Navigating the tensions of our national holiday

  • 27 January 2023
Welcome to 'Stray Thoughts', where the Eureka Street editorial team muses on ethical and social challenges we've noted throughout the week.  I have been casting about all week for an idea for this column that might avoid mention of Australia Day, that might skirt the subjects that loom at the end of January. I thought about giving some coordinates to ChatGPT, the ‘chat bot’ that has been causing consternation over these summer months. On Wednesday, as staff regathered at the school where I work, I was engaged by conversations with educators considering how they would incorporate and teach given this new technology.

But not addressing Australia Day somehow feels like squibbing it. Which is something that will be lost if we change the date of our national holiday. Which is not an argument for leaving it on 26 January, but points to the value of the current tension. A tension that exposes pain and so evinces the dark history signified by the day. But any considered celebration of Australia must take account of that shadow side of our history. It must take account of headlines that foretell grog bans in Alice Springs, fifteen years on from ‘The Intervention’.

I was at Mass yesterday amongst mostly migrants.
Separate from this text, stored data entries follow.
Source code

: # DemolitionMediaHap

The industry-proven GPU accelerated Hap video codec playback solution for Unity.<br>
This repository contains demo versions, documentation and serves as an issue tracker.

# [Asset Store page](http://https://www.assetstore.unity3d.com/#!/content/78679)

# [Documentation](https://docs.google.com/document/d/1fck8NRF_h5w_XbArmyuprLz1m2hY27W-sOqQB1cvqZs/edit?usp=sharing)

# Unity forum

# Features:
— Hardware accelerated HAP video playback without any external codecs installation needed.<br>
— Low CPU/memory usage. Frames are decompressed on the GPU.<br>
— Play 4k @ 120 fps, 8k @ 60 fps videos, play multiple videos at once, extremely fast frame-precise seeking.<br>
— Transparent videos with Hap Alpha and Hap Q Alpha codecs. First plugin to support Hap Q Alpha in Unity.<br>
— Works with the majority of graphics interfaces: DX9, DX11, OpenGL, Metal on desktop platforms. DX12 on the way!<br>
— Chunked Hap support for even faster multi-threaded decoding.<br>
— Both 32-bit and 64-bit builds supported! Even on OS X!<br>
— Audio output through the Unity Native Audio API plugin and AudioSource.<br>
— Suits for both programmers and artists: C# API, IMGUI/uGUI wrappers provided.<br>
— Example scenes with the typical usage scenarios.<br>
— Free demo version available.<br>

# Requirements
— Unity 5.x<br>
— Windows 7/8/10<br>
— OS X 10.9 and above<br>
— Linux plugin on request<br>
Amongst people I know who feel a visceral gratitude for being here. Because it had become untenable to be where they were. It doesn’t do to obscure the experience of First Nations peoples by highlighting the stories of displaced peoples and refugees. But those stories are part of the tapestry of what has come from 26 January.
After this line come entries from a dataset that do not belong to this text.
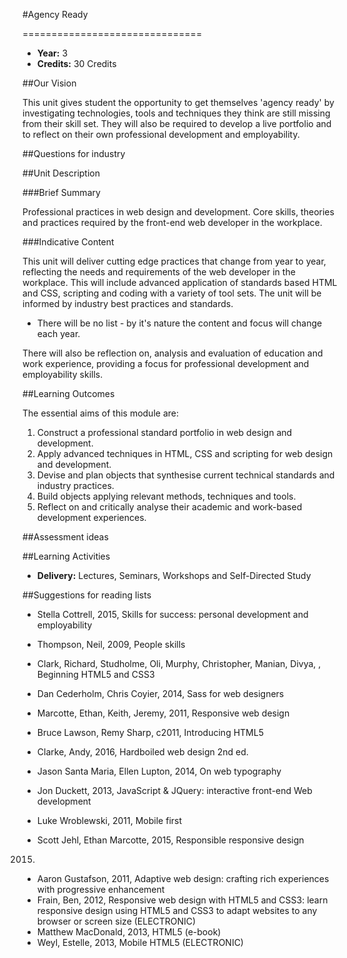 #Agency Ready
<!-- Temporary title -->
===============================

+ __Year:__ 3
+ __Credits:__ 30 Credits

##Our Vision

This unit gives student the opportunity to get themselves 'agency ready' by investigating technologies, tools and techniques they think are still missing from their skill set. They will also be required to develop a live portfolio and to reflect on their own professional development and employability.

##Questions for industry


##Unit Description

###Brief Summary

<!-- 140 characters -->

Professional practices in web design and development. Core skills, theories and practices required by the front-end web developer in the workplace. 

###Indicative Content

This unit will deliver cutting edge practices that change from year to year, reflecting the needs and requirements of the web developer in the workplace. This will include advanced application of standards based HTML and CSS, scripting and coding with a variety of tool sets. The unit will be informed by industry best practices and standards.

+ There will be no list - by it's nature the content and focus will change each year.

There will also be reflection on, analysis and evaluation of education and work experience, providing a focus for professional development and employability skills.

##Learning Outcomes

The essential aims of this module are:

1. Construct a professional standard portfolio in web design and development.
1. Apply advanced techniques in HTML, CSS and scripting for web design and development.
1. Devise and plan objects that synthesise current technical standards and industry practices.
1. Build objects applying relevant methods, techniques and tools.
1. 	Reflect on and critically analyse their academic and work-based development experiences.


##Assessment ideas


##Learning Activities

+ __Delivery:__ Lectures, Seminars, Workshops and Self-Directed Study

##Suggestions for reading lists


+ Stella Cottrell, 2015, Skills for success: personal development and employability
+ Thompson, Neil, 2009, People skills
+ Clark, Richard, Studholme, Oli, Murphy, Christopher, Manian, Divya, , Beginning HTML5 and CSS3
+ Dan Cederholm, Chris Coyier, 2014, Sass for web designers
+ Marcotte, Ethan, Keith, Jeremy, 2011, Responsive web design

+ Bruce Lawson, Remy Sharp, c2011, Introducing HTML5
+ Clarke, Andy, 2016, Hardboiled web design 2nd ed.
+ Jason Santa Maria, Ellen Lupton, 2014, On web typography
+ Jon Duckett, 2013, JavaScript & JQuery: interactive front-end Web development
+ Luke Wroblewski, 2011, Mobile first
+ Scott Jehl, Ethan Marcotte, 2015, Responsible responsive design
2015.

+ Aaron Gustafson, 2011, Adaptive web design: crafting rich experiences with progressive enhancement
+ Frain, Ben, 2012, Responsive web design with HTML5 and CSS3: learn responsive design using HTML5 and CSS3 to adapt websites to any browser or screen size (ELECTRONIC)
+ Matthew MacDonald, 2013, HTML5 (e-book)
+ Weyl, Estelle, 2013, Mobile HTML5 (ELECTRONIC)


<!--

Notes

-->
In a way what Australia Day now brings forth for me is mostly stray thoughts. Amidst concern for the painful experience of First Nations peoples on this day, and a desire for justice I find myself bouncing between question of moving the day, and all the strands of what the day means and represents. Considering the injustices visited upon Firsts Nations peoples. Considering what it means for my family, mostly Irish migrants from different waves through 100 odd years. The last my paternal grandfather who could not foresee much of a future in the mother country after the Second World War. Like many migrants he often pined for home but was immensely grateful for the opportunity Australia afforded.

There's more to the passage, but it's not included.